The answer must be every line below that contains the string "panel".

Data listing
+++

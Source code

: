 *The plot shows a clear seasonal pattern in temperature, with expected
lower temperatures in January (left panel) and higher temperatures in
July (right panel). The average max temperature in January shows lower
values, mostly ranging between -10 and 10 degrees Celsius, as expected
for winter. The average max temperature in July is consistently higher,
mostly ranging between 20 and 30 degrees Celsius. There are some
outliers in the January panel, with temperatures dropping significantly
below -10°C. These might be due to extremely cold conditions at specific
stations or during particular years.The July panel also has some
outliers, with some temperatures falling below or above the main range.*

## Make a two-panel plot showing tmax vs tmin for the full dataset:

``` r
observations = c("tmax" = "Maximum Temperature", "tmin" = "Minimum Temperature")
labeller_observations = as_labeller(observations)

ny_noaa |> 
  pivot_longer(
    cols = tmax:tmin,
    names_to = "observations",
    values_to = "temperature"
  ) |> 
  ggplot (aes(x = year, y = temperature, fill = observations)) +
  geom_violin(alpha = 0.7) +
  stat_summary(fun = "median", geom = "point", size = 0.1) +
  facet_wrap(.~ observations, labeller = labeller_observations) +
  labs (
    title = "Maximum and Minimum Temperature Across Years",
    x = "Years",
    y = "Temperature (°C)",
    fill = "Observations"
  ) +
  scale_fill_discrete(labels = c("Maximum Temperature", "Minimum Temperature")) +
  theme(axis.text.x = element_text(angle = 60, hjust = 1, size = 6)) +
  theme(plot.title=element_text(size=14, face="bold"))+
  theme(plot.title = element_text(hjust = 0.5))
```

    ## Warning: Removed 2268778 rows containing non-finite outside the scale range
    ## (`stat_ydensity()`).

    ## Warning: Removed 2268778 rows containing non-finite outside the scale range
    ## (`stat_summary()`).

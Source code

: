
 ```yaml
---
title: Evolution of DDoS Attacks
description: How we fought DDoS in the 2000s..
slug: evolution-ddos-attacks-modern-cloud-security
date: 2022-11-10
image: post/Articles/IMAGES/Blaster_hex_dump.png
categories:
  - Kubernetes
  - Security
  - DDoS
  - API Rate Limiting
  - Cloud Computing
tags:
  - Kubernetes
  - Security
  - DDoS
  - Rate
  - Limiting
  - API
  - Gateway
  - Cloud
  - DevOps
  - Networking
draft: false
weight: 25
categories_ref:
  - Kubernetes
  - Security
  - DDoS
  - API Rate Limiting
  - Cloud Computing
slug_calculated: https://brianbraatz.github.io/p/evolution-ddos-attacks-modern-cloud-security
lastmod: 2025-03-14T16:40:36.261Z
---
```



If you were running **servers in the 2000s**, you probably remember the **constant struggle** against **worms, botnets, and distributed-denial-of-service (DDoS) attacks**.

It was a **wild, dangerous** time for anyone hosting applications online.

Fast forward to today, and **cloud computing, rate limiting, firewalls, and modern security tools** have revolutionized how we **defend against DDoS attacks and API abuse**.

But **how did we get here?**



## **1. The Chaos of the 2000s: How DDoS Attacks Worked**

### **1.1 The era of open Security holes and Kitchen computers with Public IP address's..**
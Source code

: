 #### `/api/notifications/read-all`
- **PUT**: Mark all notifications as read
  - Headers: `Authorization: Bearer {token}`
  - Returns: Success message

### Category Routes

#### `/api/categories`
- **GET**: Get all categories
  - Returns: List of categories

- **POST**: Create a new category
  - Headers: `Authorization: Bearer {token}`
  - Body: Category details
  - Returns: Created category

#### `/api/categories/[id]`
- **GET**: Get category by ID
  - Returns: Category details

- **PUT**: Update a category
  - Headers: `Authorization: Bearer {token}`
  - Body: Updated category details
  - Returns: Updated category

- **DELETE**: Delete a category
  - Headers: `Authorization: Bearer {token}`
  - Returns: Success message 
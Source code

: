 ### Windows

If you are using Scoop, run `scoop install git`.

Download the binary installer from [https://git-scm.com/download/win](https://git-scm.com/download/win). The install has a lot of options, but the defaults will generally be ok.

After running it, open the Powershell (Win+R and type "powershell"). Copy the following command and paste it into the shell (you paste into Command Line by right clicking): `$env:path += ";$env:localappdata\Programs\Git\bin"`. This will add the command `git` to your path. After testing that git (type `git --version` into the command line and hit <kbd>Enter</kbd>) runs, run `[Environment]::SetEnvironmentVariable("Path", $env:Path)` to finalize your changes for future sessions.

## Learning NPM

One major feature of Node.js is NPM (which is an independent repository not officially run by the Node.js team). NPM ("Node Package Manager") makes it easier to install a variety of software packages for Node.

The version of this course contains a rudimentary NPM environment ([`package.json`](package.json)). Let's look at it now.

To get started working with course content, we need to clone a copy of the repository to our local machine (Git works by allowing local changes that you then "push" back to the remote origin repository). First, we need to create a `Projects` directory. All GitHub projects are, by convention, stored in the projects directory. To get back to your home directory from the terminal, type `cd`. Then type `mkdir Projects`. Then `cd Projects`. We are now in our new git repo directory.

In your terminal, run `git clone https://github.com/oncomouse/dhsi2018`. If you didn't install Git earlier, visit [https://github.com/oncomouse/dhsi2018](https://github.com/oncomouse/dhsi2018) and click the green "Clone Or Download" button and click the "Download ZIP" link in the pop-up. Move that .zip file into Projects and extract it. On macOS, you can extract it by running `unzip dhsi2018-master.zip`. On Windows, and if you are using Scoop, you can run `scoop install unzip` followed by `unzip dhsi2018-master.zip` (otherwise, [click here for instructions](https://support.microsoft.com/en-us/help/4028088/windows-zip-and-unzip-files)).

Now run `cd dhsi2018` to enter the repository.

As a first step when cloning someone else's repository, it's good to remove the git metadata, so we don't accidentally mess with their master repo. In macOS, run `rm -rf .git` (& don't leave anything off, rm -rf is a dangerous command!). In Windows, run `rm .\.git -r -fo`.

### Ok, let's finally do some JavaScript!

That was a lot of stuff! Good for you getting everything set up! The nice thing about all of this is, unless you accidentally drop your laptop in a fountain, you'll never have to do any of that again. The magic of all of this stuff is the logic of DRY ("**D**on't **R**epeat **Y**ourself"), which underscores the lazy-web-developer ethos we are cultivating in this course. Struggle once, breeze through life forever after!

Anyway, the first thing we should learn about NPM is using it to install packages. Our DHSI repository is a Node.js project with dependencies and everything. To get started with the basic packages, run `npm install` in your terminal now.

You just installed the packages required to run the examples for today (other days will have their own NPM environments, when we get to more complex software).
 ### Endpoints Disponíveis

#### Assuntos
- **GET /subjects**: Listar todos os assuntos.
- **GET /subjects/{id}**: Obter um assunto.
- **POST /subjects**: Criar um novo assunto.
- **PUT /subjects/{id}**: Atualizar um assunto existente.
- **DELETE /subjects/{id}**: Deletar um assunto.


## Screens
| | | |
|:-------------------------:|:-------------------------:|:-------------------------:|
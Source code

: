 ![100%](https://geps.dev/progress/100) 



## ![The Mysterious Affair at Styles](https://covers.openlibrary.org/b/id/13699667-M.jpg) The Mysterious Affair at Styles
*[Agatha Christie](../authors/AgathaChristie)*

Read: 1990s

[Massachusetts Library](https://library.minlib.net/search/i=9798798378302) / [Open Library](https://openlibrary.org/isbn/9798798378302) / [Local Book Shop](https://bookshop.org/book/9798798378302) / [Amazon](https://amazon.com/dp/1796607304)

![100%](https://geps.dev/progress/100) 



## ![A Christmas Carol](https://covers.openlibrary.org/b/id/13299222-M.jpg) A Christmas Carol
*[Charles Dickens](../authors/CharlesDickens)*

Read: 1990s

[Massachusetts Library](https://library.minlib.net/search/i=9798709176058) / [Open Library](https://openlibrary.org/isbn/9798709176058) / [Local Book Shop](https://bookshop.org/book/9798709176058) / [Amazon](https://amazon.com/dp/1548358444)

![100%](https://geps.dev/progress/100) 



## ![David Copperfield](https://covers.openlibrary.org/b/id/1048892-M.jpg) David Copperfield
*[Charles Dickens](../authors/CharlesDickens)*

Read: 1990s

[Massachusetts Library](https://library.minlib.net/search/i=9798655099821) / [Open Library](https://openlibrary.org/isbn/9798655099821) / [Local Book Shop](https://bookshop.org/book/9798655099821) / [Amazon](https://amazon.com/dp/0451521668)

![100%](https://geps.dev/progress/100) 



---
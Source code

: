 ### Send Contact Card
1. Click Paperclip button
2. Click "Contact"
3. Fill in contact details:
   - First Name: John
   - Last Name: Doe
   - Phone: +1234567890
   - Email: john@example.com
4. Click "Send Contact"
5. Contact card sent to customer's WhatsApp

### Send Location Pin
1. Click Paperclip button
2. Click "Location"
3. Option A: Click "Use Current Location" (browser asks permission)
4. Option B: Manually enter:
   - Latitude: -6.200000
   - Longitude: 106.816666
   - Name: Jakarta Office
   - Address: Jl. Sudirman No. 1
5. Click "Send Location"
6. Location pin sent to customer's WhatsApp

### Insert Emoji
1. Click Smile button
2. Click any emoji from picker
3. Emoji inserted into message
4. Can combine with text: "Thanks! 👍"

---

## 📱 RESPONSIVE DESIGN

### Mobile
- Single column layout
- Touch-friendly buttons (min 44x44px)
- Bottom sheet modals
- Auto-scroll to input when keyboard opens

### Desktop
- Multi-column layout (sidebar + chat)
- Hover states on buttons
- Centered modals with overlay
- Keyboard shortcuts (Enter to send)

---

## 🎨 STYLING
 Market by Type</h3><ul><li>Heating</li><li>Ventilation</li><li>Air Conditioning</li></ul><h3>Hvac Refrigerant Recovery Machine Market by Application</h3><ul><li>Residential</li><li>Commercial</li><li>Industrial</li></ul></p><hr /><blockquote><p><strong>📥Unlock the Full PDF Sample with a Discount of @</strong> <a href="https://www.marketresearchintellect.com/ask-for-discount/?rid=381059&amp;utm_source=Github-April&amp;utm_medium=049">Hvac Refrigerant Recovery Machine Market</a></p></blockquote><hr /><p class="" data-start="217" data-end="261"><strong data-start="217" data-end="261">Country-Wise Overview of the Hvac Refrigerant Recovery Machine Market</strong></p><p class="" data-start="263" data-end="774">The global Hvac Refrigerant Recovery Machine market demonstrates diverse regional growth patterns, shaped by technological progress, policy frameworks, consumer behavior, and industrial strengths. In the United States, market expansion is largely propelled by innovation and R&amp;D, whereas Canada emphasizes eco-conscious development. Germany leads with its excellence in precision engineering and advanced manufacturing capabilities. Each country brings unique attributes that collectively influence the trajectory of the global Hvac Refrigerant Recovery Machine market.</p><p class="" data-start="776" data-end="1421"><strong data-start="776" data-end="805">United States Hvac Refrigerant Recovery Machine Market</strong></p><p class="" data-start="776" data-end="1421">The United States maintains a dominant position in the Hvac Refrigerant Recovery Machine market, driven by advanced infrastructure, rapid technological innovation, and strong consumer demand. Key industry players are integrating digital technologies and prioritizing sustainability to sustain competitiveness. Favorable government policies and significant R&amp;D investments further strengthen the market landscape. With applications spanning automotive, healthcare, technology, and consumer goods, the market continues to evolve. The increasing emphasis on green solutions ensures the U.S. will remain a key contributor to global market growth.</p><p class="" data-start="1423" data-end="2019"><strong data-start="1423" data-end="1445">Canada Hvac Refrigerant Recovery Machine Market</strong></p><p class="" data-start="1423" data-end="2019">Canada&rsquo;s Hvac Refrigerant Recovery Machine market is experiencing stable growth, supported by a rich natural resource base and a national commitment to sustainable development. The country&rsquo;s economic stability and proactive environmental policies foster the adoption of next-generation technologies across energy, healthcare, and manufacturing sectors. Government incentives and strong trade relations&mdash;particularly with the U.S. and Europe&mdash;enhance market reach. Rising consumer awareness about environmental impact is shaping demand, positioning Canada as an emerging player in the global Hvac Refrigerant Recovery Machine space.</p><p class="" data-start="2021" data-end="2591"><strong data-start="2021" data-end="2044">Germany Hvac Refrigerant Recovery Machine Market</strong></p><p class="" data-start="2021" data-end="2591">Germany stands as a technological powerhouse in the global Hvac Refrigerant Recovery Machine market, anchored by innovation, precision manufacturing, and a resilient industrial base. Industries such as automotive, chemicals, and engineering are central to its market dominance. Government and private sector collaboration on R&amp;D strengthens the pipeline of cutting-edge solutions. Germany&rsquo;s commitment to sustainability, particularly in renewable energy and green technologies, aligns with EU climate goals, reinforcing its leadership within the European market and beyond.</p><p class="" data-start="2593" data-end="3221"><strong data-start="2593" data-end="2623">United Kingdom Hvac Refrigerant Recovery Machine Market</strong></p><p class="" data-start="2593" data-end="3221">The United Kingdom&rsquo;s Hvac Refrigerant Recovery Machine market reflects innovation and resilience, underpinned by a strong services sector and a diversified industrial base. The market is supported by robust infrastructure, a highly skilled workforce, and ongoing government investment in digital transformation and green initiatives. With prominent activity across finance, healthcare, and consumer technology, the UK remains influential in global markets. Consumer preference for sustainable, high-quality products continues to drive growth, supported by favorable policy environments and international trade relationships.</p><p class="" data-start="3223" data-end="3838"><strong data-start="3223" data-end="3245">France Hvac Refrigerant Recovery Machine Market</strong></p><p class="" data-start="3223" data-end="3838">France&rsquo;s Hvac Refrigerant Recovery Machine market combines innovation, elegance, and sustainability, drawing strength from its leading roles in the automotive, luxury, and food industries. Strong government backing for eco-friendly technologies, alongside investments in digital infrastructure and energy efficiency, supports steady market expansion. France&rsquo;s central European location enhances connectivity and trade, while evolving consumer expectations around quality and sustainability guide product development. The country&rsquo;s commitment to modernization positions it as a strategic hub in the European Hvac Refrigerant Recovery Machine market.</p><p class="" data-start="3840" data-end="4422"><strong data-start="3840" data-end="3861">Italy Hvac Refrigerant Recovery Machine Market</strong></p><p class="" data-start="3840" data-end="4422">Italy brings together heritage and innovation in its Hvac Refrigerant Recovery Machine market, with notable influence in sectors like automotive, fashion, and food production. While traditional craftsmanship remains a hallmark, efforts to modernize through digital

+++

Task result
lower temperatures in January (left panel) and higher temperatures in
July (right panel). The average max temperature in January shows lower
outliers in the January panel, with temperatures dropping significantly
stations or during particular years.The July panel also has some
## Make a two-panel plot showing tmax vs tmin for the full dataset:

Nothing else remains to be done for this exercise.